**ACTIVITY**
Once you have read the records, output them exactly.

**Stored data entries**
----------------
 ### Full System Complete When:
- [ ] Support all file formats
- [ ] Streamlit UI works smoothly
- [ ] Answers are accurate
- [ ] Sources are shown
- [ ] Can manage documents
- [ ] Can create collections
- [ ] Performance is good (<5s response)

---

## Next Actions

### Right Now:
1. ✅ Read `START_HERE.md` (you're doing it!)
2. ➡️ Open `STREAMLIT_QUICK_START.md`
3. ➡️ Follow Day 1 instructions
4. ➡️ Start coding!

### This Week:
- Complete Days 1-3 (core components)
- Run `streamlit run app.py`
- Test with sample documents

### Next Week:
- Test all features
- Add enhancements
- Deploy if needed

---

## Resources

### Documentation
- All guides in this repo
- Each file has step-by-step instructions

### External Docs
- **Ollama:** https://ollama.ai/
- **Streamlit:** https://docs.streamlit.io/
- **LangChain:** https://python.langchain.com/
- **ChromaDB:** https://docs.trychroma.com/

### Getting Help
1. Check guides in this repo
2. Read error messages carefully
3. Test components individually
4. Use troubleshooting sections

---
----------------
**ANSWER BELOW**
 ### Full System Complete When:
- [ ] Support all file formats
- [ ] Streamlit UI works smoothly
- [ ] Answers are accurate
- [ ] Sources are shown
- [ ] Can manage documents
- [ ] Can create collections
- [ ] Performance is good (<5s response)

---

## Next Actions

### Right Now:
1. ✅ Read `START_HERE.md` (you're doing it!)
2. ➡️ Open `STREAMLIT_QUICK_START.md`
3. ➡️ Follow Day 1 instructions
4. ➡️ Start coding!

### This Week:
- Complete Days 1-3 (core components)
- Run `streamlit run app.py`
- Test with sample documents

### Next Week:
- Test all features
- Add enhancements
- Deploy if needed

---

## Resources

### Documentation
- All guides in this repo
- Each file has step-by-step instructions

### External Docs
- **Ollama:** https://ollama.ai/
- **Streamlit:** https://docs.streamlit.io/
- **LangChain:** https://python.langchain.com/
- **ChromaDB:** https://docs.trychroma.com/

### Getting Help
1. Check guides in this repo
2. Read error messages carefully
3. Test components individually
4. Use troubleshooting sections

---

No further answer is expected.